- WHAT IS BEING ASKED
What is the count of lines below that include "test"? Reply with nothing else.

(Items from a dataset)
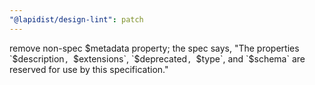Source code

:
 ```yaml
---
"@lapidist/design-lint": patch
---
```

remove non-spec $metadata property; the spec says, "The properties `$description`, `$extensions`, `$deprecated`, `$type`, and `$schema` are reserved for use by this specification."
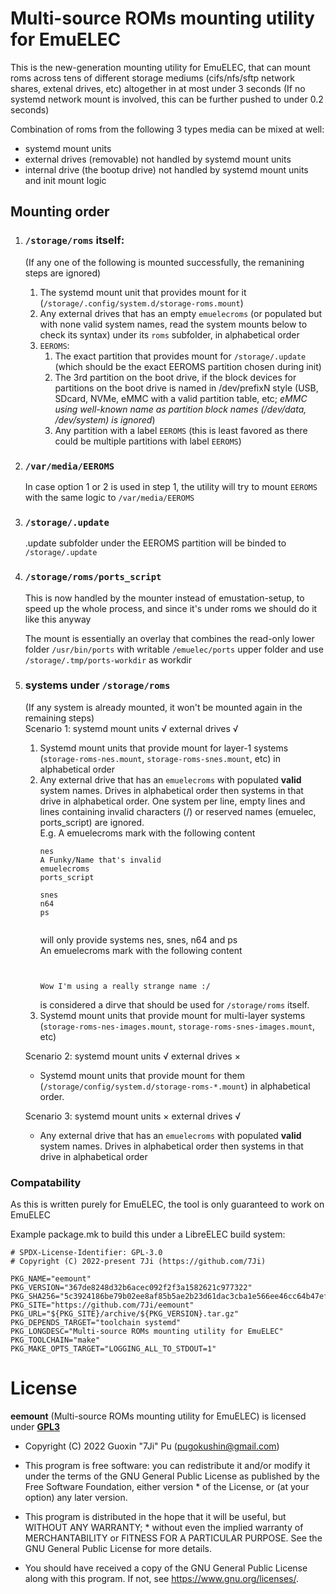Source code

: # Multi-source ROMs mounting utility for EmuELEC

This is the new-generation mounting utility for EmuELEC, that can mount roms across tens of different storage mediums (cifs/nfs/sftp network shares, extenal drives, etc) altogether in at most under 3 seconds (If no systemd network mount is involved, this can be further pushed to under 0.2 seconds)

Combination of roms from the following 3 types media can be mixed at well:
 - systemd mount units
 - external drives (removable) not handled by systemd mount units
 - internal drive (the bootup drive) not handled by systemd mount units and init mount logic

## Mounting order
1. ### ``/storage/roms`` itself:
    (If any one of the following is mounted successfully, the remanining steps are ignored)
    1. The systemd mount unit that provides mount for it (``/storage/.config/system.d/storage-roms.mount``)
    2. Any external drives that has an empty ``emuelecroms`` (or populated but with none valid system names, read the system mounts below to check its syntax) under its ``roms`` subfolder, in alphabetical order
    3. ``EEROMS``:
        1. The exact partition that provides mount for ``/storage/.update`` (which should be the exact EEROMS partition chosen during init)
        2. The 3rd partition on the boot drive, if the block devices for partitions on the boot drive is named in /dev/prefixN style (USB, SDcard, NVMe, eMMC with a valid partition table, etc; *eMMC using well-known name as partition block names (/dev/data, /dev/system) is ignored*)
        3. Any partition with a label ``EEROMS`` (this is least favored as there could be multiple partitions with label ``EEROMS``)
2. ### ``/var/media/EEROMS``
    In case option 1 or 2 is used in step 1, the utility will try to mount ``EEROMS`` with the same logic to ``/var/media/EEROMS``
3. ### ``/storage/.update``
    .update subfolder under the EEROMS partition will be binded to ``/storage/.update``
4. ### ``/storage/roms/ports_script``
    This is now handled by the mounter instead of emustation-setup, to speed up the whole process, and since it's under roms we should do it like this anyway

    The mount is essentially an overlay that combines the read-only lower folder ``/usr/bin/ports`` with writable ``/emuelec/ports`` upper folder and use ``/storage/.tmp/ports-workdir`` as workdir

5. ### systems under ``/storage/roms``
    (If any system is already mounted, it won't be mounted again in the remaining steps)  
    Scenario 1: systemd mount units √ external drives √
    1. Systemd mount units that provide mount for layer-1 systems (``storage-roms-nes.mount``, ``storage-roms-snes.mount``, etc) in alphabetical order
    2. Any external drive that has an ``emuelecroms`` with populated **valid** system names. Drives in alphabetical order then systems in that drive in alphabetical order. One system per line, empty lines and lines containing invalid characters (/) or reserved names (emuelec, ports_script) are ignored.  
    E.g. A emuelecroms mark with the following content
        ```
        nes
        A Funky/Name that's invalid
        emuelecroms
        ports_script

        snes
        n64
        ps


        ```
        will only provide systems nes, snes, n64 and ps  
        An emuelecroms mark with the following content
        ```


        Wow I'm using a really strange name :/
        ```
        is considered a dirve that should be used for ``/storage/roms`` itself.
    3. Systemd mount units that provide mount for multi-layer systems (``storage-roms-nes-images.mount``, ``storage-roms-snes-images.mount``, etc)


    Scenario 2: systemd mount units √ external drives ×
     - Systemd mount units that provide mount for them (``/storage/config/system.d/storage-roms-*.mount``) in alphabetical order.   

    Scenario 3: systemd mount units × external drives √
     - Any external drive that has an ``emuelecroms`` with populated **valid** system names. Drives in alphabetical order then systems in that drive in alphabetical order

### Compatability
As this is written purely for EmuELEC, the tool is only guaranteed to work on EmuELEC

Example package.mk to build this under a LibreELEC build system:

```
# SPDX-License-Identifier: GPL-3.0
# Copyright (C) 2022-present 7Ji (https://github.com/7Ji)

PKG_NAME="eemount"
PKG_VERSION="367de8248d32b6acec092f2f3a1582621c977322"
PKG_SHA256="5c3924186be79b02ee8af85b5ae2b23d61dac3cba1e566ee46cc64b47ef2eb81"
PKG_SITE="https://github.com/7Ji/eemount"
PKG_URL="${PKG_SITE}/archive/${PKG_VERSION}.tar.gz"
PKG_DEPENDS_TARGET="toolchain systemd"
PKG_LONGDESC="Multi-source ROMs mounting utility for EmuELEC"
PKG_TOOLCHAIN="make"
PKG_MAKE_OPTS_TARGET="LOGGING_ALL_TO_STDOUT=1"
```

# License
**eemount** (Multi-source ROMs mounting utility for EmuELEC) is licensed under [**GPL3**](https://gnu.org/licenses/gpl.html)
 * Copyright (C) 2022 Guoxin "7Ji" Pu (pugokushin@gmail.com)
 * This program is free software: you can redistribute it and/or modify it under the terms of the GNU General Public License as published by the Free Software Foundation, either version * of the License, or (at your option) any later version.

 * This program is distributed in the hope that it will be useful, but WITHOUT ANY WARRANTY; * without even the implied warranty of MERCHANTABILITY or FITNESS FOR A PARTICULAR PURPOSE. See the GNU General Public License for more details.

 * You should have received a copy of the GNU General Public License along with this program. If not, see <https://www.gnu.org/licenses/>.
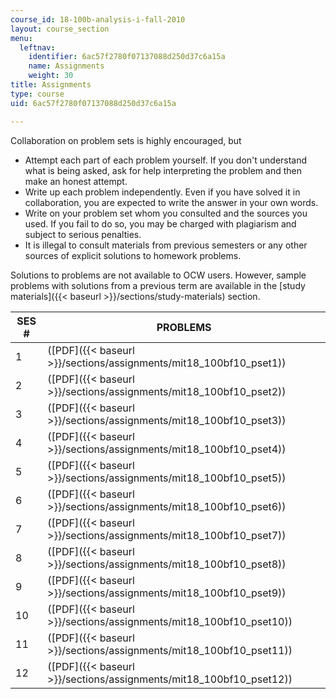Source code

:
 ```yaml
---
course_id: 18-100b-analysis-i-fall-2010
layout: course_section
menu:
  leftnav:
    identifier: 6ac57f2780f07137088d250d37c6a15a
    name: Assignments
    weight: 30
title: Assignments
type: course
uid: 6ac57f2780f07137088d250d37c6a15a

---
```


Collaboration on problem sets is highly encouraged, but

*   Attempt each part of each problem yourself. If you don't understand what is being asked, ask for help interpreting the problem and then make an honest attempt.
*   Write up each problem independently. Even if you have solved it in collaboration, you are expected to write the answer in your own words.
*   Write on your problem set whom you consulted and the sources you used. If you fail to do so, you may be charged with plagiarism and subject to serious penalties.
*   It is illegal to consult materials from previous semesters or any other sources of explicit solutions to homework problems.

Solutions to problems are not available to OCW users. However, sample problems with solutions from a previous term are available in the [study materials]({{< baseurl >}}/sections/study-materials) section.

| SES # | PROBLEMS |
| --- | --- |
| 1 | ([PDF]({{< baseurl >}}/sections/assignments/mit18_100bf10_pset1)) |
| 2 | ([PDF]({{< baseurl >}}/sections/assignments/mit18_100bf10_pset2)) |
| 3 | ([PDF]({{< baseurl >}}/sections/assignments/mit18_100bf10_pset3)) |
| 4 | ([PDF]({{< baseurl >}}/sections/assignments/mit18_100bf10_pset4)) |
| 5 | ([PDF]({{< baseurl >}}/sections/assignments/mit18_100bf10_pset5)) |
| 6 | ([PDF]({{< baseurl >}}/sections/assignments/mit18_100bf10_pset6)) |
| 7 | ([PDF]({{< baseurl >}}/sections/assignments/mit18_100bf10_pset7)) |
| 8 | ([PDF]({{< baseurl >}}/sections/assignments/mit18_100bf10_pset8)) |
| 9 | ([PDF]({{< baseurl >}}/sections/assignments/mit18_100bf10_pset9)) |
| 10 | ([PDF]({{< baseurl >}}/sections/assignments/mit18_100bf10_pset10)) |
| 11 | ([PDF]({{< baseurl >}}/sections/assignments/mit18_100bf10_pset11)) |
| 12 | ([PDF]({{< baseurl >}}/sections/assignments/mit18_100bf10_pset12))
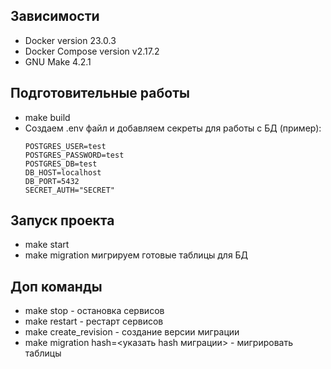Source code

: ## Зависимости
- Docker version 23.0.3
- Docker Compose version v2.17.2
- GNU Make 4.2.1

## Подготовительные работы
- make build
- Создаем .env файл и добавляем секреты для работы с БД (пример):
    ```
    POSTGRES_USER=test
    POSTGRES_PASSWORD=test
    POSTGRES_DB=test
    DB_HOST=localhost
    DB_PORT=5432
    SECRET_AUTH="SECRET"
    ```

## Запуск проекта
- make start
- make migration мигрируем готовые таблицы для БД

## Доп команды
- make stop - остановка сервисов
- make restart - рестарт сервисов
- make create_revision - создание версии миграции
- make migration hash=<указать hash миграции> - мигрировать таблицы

- EXPECTED ANSWER
3